SciPost Submission Page
MACK: Mismodeling Addressed with Contrastive Knowledge
by Liam Rankin Sheldon, Dylan Sheldon Rankin, Philip Harris
Submission summary
Authors (as registered SciPost users): | Dylan Rankin |
Submission information | |
---|---|
Preprint Link: | https://arxiv.org/abs/2410.13947v1 (pdf) |
Date submitted: | 2024-10-23 14:25 |
Submitted by: | Rankin, Dylan |
Submitted to: | SciPost Physics |
Ontological classification | |
---|---|
Academic field: | Physics |
Specialties: |
|
Approaches: | Computational, Phenomenological |
Abstract
The use of machine learning methods in high energy physics typically relies on large volumes of precise simulation for training. As machine learning models become more complex they can become increasingly sensitive to differences between this simulation and the real data collected by experiments. We present a generic methodology based on contrastive learning which is able to greatly mitigate this negative effect. Crucially, the method does not require prior knowledge of the specifics of the mismodeling. While we demonstrate the efficacy of this technique using the task of jet-tagging at the Large Hadron Collider, it is applicable to a wide array of different tasks both in and out of the field of high energy physics.
Author indications on fulfilling journal expectations
- Provide a novel and synergetic link between different research areas.
- Open a new pathway in an existing or a new research direction, with clear potential for multi-pronged follow-up work
- Detail a groundbreaking theoretical/experimental/computational discovery
- Present a breakthrough on a previously-identified and long-standing research stumbling block
Current status:
Reports on this Submission
Strengths
1- New methodology to reduce simulation bias
2- Realistic test to evaluate the performance
Weaknesses
1- Lack of clarity in the methodology: besides the figure, there's no mention of how the contrastive loss is used, the figure indicated that only background is used in the alternative samples for the featurizer, but the text seems to indicate that signal + background is used.
2- Lack of code for reproducibility or making the realistic sample available
Report
The authors introduce a new methodologie to tackle the issue of data and simulation differences when training classifiers. The core idea is to create pairs based on the EMD distance and add a contrastive loss term to align pairs in a joint embedding space. The idea is novel and merits publication but there are a few clarifications needed to make the paper more clear. See below the suggestions in the rested changes.
Requested changes
1- As mentioned in the weaknesses, the authors should clarify the motivation for the specific contrastive loss used. Since it's a major portion of thee work, the authors should at least write down the loss in the text and explain each term instead of simply giving a citation.
2- How is the alternate samples constructed? Is it only background as Fig. 1 suggests or is it a mix of both? I would expect that you want the alternate sample to follow as close as possible the training samples, i.e same expected composition and fraction of signal/background events to have a sensible EMD pairing, is this correct? If so, is this an issue with the current implementation?
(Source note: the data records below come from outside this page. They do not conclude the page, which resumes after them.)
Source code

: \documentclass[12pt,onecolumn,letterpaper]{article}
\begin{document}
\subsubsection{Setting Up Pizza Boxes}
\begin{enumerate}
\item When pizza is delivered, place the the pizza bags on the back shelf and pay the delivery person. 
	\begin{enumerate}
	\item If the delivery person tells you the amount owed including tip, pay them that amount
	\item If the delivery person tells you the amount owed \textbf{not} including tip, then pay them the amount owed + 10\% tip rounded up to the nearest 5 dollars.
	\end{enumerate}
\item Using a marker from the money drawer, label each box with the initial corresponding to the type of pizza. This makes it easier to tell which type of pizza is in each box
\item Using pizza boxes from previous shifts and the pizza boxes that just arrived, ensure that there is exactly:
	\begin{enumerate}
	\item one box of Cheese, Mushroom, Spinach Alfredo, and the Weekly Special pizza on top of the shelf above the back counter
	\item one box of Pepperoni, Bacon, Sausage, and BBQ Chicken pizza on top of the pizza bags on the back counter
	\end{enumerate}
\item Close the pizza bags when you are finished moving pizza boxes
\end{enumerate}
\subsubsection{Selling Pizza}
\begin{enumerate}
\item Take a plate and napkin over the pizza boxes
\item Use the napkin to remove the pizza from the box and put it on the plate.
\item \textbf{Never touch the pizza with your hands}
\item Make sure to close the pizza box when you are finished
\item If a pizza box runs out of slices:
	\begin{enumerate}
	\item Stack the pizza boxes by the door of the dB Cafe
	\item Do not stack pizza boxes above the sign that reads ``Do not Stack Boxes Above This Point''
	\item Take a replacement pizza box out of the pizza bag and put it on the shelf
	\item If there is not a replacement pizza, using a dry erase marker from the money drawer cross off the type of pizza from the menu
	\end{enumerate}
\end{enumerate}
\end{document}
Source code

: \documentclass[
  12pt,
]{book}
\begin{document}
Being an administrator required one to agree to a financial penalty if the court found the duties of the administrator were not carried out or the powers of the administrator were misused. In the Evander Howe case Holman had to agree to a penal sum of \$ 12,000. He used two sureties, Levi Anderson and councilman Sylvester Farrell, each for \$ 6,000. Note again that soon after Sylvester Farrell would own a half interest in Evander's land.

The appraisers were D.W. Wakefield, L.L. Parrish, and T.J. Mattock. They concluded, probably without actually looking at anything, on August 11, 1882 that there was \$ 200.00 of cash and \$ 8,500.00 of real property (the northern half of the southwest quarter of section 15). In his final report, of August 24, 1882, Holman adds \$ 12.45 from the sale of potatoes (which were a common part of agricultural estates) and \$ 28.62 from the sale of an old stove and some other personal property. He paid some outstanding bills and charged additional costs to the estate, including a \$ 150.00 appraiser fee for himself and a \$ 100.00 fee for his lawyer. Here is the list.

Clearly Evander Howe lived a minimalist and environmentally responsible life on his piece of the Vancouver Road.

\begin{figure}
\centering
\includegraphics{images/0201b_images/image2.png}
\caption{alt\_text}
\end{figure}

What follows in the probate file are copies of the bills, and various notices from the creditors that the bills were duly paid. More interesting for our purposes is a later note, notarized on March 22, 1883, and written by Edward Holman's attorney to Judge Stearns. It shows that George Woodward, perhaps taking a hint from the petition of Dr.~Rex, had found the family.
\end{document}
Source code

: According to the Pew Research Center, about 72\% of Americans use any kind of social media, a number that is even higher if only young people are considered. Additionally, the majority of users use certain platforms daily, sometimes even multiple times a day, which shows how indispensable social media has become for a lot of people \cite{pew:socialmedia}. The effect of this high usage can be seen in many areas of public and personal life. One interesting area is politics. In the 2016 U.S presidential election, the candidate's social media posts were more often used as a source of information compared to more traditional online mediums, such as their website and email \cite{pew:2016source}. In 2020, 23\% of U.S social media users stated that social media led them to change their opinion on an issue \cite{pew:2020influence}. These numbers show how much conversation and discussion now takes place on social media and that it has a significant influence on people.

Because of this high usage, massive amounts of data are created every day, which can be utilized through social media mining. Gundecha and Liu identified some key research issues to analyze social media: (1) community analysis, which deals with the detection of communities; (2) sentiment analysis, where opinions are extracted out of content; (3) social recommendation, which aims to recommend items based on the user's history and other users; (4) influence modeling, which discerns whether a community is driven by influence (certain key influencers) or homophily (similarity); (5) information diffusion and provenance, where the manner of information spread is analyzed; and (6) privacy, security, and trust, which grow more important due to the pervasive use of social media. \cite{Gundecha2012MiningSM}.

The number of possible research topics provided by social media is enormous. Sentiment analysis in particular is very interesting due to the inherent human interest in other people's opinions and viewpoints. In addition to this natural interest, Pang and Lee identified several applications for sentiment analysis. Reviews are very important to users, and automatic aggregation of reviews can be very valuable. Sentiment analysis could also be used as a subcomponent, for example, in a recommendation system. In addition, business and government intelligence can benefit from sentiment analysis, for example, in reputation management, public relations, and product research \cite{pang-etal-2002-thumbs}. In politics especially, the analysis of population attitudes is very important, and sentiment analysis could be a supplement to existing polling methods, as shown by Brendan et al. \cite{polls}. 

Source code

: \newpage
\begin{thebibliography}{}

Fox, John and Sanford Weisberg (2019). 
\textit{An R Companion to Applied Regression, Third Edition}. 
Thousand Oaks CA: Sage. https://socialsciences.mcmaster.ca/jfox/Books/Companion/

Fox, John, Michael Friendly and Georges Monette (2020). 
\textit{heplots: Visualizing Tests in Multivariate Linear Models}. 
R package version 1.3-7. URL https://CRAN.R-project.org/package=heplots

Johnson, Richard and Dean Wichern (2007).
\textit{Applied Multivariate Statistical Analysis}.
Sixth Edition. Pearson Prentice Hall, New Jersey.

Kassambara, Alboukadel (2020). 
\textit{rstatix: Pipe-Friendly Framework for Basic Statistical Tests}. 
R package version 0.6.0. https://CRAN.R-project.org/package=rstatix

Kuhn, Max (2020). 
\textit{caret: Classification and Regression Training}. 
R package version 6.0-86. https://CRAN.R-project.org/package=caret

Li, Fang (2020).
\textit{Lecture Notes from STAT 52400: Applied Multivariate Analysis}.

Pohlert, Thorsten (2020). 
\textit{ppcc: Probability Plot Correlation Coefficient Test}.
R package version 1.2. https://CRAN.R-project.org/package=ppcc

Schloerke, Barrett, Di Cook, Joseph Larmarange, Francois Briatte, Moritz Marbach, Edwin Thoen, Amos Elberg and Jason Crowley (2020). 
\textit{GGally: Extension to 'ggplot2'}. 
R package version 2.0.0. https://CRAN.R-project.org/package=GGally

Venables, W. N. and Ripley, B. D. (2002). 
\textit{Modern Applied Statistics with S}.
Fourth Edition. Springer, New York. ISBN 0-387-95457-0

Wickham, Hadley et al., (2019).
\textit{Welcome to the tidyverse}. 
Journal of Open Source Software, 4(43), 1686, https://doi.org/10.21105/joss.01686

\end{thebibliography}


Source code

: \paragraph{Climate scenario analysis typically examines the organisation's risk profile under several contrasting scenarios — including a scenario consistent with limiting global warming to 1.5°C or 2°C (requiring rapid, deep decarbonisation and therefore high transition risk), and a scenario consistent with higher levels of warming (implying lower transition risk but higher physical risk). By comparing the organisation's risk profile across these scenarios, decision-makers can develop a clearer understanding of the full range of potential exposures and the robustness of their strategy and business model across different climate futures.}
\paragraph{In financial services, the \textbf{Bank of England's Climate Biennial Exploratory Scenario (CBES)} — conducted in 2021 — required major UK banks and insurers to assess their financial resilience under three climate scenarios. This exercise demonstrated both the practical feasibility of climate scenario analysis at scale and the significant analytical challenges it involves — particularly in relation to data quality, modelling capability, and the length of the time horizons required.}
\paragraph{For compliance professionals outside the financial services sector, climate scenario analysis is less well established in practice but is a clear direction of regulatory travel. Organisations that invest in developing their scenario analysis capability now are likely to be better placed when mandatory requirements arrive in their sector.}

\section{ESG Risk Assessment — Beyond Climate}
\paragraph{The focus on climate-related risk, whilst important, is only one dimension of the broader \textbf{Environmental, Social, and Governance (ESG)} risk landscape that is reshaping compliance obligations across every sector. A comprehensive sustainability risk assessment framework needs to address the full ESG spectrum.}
3-Fig.2 The ROC curves are very hard to read and impossible if you are colorblind. The figure label helps but the legend needs improvement. Have 2 boxes, one that just says that testing on nominal is a full line and testing on alternative samples is a dashed line. In the other box, make it clear and possibly with other colors what do they mean: one line for MACK without augmentations, one for MACK with augmentations, one for trained on nominal aug., one for trained on alternative aug..
4- In the same figure, I don't understand why training on nominal and evaluating on nominal has such a low performance compared to MACK. Worse, the performance on both nominal and alternative samples seem to be equally bad. Where does the additional performance comes from? Maybe I'm reading the plot wrong, which reinforces my point that the labels aren't clear.
5- Table 1: would be great to add errors to that table to see the stability of MACK across different runs.
6- The extreme example is interesting, but also highly unrealistic. However, I would be curious to see what happens if you keep the training strategy on JetNet as you have, with the alternate samples coming from a mixture of other physics processes, but evaluated the classifier on the same physics processes used for training, but with some modification, either a different tune as you already did in the previous exercise, or different generator. The main reason I ask is because I would like to know what is the impact of the choice of "data" used when calculating the pairs and aligning the embedding. If my data have other processes, or if the fraction of signal and background is different, does MACK hurt or still helps?
Recommendation
Publish (meets expectations and criteria for this Journal)